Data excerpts
------------------------------------

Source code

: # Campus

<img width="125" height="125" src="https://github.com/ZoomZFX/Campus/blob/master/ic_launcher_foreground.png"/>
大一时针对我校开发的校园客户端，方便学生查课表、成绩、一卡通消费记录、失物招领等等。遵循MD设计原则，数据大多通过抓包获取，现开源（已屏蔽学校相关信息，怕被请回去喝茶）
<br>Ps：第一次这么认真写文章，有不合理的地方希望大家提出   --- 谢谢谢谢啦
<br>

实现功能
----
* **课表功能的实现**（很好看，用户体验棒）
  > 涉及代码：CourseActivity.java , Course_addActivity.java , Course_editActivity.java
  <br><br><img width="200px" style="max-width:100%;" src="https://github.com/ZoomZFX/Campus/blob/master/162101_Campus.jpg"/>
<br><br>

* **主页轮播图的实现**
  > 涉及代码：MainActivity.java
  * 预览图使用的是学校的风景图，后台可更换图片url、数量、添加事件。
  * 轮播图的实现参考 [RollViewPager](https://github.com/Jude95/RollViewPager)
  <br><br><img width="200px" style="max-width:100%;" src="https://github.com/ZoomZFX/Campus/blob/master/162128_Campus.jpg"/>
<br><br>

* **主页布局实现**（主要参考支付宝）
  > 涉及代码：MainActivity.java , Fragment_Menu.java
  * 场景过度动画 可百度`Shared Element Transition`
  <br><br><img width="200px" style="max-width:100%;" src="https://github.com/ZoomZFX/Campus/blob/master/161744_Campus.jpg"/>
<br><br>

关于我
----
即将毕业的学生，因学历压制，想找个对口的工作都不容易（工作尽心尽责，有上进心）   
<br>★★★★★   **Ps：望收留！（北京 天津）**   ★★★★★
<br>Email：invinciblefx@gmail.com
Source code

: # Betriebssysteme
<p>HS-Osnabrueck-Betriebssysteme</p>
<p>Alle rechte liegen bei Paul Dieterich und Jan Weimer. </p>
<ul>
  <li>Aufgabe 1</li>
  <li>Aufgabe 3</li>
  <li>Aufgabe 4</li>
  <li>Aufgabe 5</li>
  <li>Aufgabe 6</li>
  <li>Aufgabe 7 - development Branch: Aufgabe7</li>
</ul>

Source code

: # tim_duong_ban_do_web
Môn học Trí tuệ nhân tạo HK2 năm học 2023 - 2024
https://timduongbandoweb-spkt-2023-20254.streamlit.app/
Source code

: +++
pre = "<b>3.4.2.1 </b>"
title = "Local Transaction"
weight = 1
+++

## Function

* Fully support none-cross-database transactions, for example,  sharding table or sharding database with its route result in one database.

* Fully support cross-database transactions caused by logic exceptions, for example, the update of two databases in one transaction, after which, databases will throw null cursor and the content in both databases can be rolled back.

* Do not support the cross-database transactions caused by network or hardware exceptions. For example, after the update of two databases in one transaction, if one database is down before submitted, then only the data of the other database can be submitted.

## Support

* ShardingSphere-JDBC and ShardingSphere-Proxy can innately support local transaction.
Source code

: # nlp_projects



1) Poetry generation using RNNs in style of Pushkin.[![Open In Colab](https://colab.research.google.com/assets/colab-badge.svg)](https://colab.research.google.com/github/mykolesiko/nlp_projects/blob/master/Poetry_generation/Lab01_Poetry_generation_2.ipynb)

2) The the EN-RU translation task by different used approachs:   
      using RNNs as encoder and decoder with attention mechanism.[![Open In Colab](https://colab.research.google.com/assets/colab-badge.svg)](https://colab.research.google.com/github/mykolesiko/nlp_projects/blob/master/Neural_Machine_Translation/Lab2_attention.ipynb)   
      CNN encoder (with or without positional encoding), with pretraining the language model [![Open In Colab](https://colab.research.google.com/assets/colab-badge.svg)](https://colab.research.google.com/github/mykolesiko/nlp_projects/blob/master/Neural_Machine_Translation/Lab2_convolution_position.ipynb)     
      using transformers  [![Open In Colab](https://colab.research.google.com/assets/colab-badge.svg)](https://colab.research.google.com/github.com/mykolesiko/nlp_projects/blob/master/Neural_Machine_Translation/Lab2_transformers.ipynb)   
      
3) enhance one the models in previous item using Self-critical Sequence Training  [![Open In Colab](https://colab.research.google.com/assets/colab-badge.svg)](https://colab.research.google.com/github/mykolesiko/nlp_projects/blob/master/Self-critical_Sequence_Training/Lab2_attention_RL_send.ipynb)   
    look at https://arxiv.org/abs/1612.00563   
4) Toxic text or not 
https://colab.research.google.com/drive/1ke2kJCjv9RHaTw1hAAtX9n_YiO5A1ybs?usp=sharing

------------------------------------

Start to finish, restate the records above word for word.

SOLUTION TO THIS EXERCISE |
Source code

: # Campus

<img width="125" height="125" src="https://github.com/ZoomZFX/Campus/blob/master/ic_launcher_foreground.png"/>
大一时针对我校开发的校园客户端，方便学生查课表、成绩、一卡通消费记录、失物招领等等。遵循MD设计原则，数据大多通过抓包获取，现开源（已屏蔽学校相关信息，怕被请回去喝茶）
<br>Ps：第一次这么认真写文章，有不合理的地方希望大家提出   --- 谢谢谢谢啦
<br>

实现功能
----
* **课表功能的实现**（很好看，用户体验棒）
  > 涉及代码：CourseActivity.java , Course_addActivity.java , Course_editActivity.java
  <br><br><img width="200px" style="max-width:100%;" src="https://github.com/ZoomZFX/Campus/blob/master/162101_Campus.jpg"/>
<br><br>

* **主页轮播图的实现**
  > 涉及代码：MainActivity.java
  * 预览图使用的是学校的风景图，后台可更换图片url、数量、添加事件。
  * 轮播图的实现参考 [RollViewPager](https://github.com/Jude95/RollViewPager)
  <br><br><img width="200px" style="max-width:100%;" src="https://github.com/ZoomZFX/Campus/blob/master/162128_Campus.jpg"/>
<br><br>

* **主页布局实现**（主要参考支付宝）
  > 涉及代码：MainActivity.java , Fragment_Menu.java
  * 场景过度动画 可百度`Shared Element Transition`
  <br><br><img width="200px" style="max-width:100%;" src="https://github.com/ZoomZFX/Campus/blob/master/161744_Campus.jpg"/>
<br><br>

关于我
----
即将毕业的学生，因学历压制，想找个对口的工作都不容易（工作尽心尽责，有上进心）   
<br>★★★★★   **Ps：望收留！（北京 天津）**   ★★★★★
<br>Email：invinciblefx@gmail.com
Source code

: # Betriebssysteme
<p>HS-Osnabrueck-Betriebssysteme</p>
<p>Alle rechte liegen bei Paul Dieterich und Jan Weimer. </p>
<ul>
  <li>Aufgabe 1</li>
  <li>Aufgabe 3</li>
  <li>Aufgabe 4</li>
  <li>Aufgabe 5</li>
  <li>Aufgabe 6</li>
  <li>Aufgabe 7 - development Branch: Aufgabe7</li>
</ul>

Source code

: # tim_duong_ban_do_web
Môn học Trí tuệ nhân tạo HK2 năm học 2023 - 2024
https://timduongbandoweb-spkt-2023-20254.streamlit.app/
Source code

: +++
pre = "<b>3.4.2.1 </b>"
title = "Local Transaction"
weight = 1
+++

## Function

* Fully support none-cross-database transactions, for example,  sharding table or sharding database with its route result in one database.

* Fully support cross-database transactions caused by logic exceptions, for example, the update of two databases in one transaction, after which, databases will throw null cursor and the content in both databases can be rolled back.

* Do not support the cross-database transactions caused by network or hardware exceptions. For example, after the update of two databases in one transaction, if one database is down before submitted, then only the data of the other database can be submitted.

## Support

* ShardingSphere-JDBC and ShardingSphere-Proxy can innately support local transaction.
Source code

: # nlp_projects



1) Poetry generation using RNNs in style of Pushkin.[![Open In Colab](https://colab.research.google.com/assets/colab-badge.svg)](https://colab.research.google.com/github/mykolesiko/nlp_projects/blob/master/Poetry_generation/Lab01_Poetry_generation_2.ipynb)

2) The the EN-RU translation task by different used approachs:   
      using RNNs as encoder and decoder with attention mechanism.[![Open In Colab](https://colab.research.google.com/assets/colab-badge.svg)](https://colab.research.google.com/github/mykolesiko/nlp_projects/blob/master/Neural_Machine_Translation/Lab2_attention.ipynb)   
      CNN encoder (with or without positional encoding), with pretraining the language model [![Open In Colab](https://colab.research.google.com/assets/colab-badge.svg)](https://colab.research.google.com/github/mykolesiko/nlp_projects/blob/master/Neural_Machine_Translation/Lab2_convolution_position.ipynb)     
      using transformers  [![Open In Colab](https://colab.research.google.com/assets/colab-badge.svg)](https://colab.research.google.com/github.com/mykolesiko/nlp_projects/blob/master/Neural_Machine_Translation/Lab2_transformers.ipynb)   
      
3) enhance one the models in previous item using Self-critical Sequence Training  [![Open In Colab](https://colab.research.google.com/assets/colab-badge.svg)](https://colab.research.google.com/github/mykolesiko/nlp_projects/blob/master/Self-critical_Sequence_Training/Lab2_attention_RL_send.ipynb)   
    look at https://arxiv.org/abs/1612.00563   
4) Toxic text or not 
https://colab.research.google.com/drive/1ke2kJCjv9RHaTw1hAAtX9n_YiO5A1ybs?usp=sharing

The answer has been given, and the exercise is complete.